» Problem to solve: Within the entries below, find the lines that hold "across" and report only how many there are.

» Exercise materials:

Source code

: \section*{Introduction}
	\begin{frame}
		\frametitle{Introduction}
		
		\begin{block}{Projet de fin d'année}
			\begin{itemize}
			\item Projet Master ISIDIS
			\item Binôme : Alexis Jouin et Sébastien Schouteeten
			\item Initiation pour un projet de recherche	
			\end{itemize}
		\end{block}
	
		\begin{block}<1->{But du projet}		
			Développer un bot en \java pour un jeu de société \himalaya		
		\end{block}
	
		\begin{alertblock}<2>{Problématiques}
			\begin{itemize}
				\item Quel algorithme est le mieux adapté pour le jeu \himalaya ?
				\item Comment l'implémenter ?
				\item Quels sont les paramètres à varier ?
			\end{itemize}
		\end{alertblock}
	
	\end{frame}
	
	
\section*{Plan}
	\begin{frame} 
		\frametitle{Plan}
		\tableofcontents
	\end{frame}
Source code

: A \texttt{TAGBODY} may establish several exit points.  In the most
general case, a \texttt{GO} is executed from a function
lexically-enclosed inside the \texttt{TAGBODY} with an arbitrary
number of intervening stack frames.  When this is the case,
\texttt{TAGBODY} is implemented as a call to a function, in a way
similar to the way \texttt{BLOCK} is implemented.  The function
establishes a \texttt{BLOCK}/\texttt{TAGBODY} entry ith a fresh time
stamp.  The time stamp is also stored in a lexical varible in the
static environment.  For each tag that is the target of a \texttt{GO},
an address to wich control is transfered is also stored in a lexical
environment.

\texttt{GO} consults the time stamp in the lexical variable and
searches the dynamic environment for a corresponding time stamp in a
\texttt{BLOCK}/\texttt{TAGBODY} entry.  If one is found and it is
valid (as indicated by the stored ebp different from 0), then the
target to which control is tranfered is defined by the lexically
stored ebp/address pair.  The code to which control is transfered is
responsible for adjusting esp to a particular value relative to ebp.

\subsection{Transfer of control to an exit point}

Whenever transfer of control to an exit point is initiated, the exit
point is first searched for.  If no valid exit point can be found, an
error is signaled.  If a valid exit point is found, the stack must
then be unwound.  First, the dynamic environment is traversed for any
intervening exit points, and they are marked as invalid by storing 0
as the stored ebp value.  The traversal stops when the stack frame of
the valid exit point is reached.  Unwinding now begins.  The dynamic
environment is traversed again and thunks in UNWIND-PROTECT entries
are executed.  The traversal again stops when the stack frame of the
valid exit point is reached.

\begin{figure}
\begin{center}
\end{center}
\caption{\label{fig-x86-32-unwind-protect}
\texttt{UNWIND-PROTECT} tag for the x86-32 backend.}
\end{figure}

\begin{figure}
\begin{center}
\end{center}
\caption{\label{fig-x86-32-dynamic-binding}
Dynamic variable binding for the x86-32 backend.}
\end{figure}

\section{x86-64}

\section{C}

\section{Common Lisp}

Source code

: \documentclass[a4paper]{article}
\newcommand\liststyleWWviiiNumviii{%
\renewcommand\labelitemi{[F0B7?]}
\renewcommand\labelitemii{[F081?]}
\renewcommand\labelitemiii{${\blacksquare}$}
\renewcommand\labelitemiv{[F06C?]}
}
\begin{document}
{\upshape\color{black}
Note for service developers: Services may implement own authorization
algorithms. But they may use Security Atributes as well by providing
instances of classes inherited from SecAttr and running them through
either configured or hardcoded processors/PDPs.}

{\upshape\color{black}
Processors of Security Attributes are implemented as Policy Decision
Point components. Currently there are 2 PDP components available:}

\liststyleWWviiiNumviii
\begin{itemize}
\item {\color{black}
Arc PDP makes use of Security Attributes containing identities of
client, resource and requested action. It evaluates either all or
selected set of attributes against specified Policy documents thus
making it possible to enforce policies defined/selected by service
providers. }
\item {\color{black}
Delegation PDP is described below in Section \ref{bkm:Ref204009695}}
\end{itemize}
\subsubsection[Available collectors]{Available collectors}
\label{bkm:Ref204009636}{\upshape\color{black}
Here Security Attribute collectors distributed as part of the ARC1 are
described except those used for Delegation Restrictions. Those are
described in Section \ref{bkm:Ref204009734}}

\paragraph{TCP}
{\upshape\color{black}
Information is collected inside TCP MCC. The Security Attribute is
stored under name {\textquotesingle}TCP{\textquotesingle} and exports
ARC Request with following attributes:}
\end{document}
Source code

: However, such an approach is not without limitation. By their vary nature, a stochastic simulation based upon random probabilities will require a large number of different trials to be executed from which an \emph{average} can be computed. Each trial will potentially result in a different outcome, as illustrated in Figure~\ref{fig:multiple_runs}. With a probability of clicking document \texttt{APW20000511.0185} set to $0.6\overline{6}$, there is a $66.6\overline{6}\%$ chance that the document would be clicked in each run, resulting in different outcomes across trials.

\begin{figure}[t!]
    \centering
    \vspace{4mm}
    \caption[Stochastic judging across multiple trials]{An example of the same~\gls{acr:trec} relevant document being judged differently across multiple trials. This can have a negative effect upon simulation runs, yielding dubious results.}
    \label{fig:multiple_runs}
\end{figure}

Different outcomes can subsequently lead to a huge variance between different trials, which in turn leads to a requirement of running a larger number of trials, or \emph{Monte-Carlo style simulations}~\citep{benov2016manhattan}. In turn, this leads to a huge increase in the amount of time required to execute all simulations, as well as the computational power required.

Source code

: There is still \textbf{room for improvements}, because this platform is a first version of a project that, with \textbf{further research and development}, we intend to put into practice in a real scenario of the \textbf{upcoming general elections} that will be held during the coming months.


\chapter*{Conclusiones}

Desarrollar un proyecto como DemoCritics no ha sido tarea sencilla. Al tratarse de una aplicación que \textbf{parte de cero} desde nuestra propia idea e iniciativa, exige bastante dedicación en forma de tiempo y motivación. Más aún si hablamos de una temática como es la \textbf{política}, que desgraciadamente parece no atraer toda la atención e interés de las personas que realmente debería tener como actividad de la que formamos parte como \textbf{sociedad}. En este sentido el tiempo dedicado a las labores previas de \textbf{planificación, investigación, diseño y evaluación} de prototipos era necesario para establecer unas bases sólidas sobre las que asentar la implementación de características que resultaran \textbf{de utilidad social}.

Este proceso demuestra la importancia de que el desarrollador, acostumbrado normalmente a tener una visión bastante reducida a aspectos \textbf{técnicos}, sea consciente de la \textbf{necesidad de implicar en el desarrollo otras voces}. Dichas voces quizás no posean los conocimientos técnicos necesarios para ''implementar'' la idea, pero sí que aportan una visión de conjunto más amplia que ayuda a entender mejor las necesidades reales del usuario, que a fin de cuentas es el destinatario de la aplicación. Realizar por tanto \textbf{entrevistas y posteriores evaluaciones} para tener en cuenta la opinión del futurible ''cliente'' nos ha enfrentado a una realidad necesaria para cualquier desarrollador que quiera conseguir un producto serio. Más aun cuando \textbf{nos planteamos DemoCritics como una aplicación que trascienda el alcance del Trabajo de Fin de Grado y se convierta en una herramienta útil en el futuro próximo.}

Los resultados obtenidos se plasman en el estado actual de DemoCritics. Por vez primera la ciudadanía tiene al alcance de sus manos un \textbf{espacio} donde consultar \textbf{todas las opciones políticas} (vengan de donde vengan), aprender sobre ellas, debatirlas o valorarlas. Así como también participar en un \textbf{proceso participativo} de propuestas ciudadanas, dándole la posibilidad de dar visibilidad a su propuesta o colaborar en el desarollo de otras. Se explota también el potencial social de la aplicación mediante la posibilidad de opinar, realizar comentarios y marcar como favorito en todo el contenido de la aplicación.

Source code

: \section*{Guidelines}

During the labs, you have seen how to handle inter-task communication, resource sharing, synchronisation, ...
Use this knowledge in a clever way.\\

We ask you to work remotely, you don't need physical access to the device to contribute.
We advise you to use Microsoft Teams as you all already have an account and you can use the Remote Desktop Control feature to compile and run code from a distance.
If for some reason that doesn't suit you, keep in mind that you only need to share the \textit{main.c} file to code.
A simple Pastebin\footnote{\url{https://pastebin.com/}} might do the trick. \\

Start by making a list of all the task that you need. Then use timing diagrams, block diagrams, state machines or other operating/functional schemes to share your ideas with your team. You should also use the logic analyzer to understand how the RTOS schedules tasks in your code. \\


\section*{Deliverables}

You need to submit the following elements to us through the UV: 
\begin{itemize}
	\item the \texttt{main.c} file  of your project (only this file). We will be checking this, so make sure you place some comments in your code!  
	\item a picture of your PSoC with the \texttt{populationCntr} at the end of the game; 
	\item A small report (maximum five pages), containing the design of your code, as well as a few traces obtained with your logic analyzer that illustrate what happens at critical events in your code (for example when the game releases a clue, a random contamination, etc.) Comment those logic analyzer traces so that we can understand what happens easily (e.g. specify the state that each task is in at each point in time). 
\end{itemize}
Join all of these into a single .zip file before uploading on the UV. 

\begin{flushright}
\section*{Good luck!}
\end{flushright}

» Answer for the task: 2